Colorado man becomes world’s first to have brain plugged into computer at this level
May 11, 2026, 6:13 AM
AURORA, CO - APRIL 10 : Brandon Patterson, 41, Colorado's first implanted brain-computer interface (BCI) visited for a post-surgery checkup at Bioscience 3 Building of CU Anschutz in Aurora, Colorado on Friday, April 10, 2026. According to UChealth, the implanted device will record and interpret Patterson's brain's electrical signals, learning the relationship between the brain's activity and his intended behavior. (Photo by Hyoung Chang/The Denver Post)
(Photo by Hyoung Chang/The Denver Post)
Meet Brandon Patterson — a 41-year-old from Elbert, Colorado, who is literally plugging his brain into a computer, and it’s as incredible as it sounds. Patterson, who has been paralyzed from the chest down since a 2017 car accident, became the first person in Colorado — and the first in the world — to have a brain-computer interface, or BCI, implanted into the higher-functioning cortex of his brain.
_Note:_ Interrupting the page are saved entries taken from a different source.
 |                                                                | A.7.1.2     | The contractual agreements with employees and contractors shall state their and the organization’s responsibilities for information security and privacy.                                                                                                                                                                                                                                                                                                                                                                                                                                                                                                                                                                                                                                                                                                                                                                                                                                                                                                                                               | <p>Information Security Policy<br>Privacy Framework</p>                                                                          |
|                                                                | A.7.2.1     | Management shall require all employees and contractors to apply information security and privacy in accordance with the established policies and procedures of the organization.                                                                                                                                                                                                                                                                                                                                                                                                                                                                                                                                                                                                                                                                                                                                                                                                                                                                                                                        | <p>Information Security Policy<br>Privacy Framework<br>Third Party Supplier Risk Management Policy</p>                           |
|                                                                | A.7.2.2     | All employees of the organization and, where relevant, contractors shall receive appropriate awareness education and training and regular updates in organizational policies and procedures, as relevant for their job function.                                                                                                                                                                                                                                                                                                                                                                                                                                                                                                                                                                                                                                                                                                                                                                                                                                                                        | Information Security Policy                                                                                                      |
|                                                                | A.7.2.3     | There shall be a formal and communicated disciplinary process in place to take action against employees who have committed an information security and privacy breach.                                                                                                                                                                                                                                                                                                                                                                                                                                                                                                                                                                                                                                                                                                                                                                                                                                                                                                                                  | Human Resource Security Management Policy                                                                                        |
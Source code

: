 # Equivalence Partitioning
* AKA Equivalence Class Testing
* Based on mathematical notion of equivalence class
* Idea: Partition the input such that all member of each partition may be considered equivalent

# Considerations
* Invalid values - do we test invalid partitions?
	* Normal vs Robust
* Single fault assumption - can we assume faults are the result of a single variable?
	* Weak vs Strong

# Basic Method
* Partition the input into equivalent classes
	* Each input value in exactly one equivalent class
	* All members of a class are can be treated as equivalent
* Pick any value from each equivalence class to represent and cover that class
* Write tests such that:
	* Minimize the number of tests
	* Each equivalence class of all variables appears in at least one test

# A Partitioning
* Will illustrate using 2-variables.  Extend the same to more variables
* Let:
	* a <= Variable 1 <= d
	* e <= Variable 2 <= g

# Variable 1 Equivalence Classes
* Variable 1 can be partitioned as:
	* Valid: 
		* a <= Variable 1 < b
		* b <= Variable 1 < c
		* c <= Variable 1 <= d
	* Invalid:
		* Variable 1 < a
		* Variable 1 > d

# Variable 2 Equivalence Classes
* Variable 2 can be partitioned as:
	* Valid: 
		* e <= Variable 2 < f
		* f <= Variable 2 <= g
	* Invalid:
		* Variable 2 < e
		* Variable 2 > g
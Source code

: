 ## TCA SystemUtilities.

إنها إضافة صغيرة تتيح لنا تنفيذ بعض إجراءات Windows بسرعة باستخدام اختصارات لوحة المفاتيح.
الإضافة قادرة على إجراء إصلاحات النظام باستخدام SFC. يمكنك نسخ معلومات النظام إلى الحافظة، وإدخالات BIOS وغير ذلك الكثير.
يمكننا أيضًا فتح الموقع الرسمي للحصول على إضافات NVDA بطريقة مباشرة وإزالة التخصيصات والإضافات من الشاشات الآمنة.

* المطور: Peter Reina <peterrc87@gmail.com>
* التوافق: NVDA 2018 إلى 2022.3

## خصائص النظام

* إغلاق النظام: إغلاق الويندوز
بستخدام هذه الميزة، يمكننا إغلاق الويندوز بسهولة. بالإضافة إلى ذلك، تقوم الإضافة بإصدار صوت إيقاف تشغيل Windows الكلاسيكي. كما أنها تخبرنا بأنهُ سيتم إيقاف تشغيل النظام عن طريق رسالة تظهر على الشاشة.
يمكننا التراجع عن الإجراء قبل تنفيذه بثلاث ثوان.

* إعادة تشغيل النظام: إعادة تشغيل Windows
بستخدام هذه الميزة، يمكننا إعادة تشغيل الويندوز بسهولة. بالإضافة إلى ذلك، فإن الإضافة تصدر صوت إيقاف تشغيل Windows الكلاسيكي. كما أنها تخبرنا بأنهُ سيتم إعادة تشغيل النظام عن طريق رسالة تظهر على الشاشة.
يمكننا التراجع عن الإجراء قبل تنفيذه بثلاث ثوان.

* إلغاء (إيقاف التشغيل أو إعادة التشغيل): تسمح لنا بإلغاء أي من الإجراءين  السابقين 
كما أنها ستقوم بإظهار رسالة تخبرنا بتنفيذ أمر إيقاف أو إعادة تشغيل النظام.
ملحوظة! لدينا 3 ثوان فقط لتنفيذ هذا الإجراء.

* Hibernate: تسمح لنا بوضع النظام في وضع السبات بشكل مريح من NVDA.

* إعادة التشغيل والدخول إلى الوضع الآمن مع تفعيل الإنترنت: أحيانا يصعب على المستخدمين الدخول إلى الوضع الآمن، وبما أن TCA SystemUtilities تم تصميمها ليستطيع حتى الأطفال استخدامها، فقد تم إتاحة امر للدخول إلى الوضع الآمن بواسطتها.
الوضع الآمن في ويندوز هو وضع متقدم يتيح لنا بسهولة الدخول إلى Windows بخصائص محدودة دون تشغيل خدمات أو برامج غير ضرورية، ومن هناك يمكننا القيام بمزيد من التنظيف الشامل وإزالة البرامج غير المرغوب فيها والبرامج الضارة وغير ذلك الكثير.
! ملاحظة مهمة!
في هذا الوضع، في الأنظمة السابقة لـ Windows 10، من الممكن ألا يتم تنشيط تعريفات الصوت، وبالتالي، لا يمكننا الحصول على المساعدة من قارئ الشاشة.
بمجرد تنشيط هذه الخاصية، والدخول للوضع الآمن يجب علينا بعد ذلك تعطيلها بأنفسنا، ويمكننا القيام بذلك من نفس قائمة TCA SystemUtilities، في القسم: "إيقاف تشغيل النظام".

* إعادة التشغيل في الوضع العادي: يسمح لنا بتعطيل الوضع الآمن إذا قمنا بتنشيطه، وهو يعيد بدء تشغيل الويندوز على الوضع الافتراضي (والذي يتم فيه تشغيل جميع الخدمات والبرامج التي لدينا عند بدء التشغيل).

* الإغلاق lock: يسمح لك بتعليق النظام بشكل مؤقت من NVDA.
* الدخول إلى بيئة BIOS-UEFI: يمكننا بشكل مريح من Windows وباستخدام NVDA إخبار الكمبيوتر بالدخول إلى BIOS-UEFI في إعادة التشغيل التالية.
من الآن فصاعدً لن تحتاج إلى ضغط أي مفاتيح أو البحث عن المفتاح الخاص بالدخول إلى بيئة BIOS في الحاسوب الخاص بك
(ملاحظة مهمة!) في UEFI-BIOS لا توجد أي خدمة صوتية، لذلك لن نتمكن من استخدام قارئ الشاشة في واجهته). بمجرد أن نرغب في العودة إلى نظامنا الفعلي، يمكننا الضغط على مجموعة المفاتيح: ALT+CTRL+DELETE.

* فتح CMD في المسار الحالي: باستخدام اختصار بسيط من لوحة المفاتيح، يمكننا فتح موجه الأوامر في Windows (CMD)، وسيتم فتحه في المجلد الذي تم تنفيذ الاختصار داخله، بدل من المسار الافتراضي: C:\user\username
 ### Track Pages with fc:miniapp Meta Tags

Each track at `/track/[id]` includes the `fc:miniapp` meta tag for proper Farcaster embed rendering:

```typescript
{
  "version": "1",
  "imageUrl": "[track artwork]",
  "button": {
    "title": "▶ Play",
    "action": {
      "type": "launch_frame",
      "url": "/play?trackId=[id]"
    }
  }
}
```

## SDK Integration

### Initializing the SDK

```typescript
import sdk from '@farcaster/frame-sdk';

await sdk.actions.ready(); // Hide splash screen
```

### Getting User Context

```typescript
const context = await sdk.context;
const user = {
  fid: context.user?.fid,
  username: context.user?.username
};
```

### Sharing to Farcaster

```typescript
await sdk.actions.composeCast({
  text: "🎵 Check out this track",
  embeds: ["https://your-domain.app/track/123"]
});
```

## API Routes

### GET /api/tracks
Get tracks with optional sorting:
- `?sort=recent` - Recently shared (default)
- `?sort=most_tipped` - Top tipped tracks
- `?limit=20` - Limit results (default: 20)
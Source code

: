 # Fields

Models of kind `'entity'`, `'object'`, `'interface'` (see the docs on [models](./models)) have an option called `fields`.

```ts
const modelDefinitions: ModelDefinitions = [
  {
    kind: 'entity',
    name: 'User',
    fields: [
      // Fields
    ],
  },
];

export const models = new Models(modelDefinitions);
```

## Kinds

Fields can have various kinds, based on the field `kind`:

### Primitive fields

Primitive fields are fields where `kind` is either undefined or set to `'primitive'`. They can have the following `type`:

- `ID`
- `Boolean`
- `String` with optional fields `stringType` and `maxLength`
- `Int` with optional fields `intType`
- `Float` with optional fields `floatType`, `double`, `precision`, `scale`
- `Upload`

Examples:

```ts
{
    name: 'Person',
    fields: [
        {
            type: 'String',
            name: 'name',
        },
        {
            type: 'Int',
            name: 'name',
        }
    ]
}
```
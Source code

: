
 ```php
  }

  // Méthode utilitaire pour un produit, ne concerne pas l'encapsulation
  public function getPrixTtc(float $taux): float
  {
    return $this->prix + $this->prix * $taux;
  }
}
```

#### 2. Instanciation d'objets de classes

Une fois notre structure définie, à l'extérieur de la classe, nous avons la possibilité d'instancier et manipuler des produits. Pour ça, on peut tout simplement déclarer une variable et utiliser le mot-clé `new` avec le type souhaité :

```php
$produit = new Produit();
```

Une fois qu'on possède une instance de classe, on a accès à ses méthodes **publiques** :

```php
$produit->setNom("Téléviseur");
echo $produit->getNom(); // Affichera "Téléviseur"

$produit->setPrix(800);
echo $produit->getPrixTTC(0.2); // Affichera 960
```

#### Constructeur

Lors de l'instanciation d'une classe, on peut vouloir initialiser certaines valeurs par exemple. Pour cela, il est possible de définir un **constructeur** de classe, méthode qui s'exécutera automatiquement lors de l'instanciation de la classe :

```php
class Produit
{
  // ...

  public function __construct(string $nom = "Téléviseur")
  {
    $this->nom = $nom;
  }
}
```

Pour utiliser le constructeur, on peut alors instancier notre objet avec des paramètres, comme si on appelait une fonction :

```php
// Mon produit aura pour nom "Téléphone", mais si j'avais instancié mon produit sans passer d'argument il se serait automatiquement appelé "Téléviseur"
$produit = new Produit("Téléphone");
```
The surgery was performed in February at UCHealth University of Colorado Hospital on the Anschutz Medical Campus in Aurora. He now has three ports on top of his head that can connect and communicate directly with outside computers.
The results so far? Pretty mind-blowing. Shortly after surgery, Patterson said he could feel his fingers moving on their own — something he hadn’t experienced in nine years. “Thinking about moving my fingers, which I haven’t been able to do in nine years,” he said. Right now the technology allows him to control objects on a screen and make some movements with a robotic arm, but researchers at CU Anschutz say the long-term potential goes way beyond that — think treatments for spinal cord injuries, ALS, mood disorders and even dementia.
Patterson is clear-eyed about his future, saying he knows walking likely isn’t in the cards, but that expanding what he can do from his wheelchair is something he’s genuinely excited about. And the ripple effect of his participation in this research could be enormous — UCHealth and CU Anschutz say patients across the entire Rocky Mountain region now have access to participate in BCI studies that could shape the future of neurological care for generations to come. Not a bad legacy for a guy from Elbert.